How early is too early?

Recent conversation on Farmers for the Future centered around a very good question: just how early is too early to plant corn?

Since the 1970s, the time for planting corn in the spring has moved up 10 to 14 days. The ability to plant earlier is mainly attributed to advances in plant breeding and seed treatments, and perhaps, changes in climate.

A recent article in “Top Crop Manager” states that planting dates vary from April 15-24 across the Corn Belt, depending on soil conditions. Although breeding and seed treatments have allowed for earlier planting, it’s still a good idea to watch the weather. Seed is most vulnerable during its first few days in the soil, so you certainly don’t want to put it in unfavorable conditions early on.
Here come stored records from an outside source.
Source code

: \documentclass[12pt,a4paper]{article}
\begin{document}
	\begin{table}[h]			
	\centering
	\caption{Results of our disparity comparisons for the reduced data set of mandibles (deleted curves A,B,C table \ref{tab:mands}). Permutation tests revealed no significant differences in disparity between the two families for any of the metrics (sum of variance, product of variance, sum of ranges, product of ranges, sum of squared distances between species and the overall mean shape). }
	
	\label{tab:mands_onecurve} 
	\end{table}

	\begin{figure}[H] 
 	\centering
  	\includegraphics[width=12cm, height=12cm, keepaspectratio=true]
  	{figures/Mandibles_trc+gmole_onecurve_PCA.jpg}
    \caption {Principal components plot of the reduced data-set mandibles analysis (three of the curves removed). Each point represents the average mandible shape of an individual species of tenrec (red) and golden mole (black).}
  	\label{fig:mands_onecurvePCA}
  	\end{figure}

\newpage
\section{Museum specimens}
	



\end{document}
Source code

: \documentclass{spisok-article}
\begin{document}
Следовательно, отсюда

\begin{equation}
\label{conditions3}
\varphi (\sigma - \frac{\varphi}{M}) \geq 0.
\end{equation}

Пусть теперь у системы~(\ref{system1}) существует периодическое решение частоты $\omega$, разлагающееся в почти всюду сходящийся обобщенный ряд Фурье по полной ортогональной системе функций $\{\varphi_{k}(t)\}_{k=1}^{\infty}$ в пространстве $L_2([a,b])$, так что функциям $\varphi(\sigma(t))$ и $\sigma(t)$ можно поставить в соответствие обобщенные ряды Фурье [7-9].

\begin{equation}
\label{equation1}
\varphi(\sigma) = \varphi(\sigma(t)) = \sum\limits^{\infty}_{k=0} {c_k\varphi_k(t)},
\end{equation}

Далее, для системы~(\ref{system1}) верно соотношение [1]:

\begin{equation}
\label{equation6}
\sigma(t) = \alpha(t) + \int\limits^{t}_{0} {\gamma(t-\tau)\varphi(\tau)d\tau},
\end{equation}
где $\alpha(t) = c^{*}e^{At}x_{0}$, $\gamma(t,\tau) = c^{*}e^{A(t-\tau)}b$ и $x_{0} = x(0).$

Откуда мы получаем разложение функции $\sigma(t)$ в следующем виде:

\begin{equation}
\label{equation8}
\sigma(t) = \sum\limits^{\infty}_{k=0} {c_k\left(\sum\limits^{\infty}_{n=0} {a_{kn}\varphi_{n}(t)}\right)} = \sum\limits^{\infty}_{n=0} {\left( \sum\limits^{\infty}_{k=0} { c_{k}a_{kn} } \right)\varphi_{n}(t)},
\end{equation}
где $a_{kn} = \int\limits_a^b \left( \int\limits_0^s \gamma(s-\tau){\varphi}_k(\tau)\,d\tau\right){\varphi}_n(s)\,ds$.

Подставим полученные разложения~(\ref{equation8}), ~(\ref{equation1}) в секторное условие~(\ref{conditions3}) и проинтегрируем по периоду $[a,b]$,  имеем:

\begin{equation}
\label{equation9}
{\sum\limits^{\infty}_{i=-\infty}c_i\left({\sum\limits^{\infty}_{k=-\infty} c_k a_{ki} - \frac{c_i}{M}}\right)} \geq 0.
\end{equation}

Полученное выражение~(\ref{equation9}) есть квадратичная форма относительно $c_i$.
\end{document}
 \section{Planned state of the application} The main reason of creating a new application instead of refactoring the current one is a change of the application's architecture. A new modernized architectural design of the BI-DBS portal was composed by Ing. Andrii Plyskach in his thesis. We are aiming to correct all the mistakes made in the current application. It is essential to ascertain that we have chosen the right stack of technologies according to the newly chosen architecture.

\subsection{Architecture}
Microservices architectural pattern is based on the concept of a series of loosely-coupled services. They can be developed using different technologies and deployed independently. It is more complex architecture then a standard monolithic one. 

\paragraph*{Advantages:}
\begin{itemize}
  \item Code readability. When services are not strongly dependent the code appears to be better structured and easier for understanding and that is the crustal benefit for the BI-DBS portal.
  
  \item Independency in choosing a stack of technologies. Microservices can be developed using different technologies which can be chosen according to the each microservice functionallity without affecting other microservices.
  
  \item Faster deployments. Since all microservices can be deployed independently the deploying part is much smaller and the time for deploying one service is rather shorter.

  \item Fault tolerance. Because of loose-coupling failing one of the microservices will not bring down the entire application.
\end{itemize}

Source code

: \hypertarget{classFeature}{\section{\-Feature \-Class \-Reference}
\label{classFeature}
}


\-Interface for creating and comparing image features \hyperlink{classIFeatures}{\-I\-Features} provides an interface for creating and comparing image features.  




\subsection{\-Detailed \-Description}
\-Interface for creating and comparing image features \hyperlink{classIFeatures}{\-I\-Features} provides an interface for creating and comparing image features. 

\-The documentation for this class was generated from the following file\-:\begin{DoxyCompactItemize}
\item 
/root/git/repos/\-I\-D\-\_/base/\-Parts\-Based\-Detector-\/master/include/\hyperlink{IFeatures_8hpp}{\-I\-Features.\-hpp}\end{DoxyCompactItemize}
One tip included in this article involves grabbing a clump of soil and watching how easily it crumbles. If the soil stays in a ball, conditions are not right for planting. If it crumbles easily, the soil is fit for planting.

It’s also very important to look at farm insurance policies as they relate to planting dates. Make sure you have looked at the specifications for the “do not plant before” dates — if you plant outside those dates, your insurance coverage could be jeopardized.

In the end, when you plant is truly is a judgment call based on weather and soil conditions. You know your fields better than anyone. And as the article states, it’s very rare that judgment leads a farmer too far beyond the limits.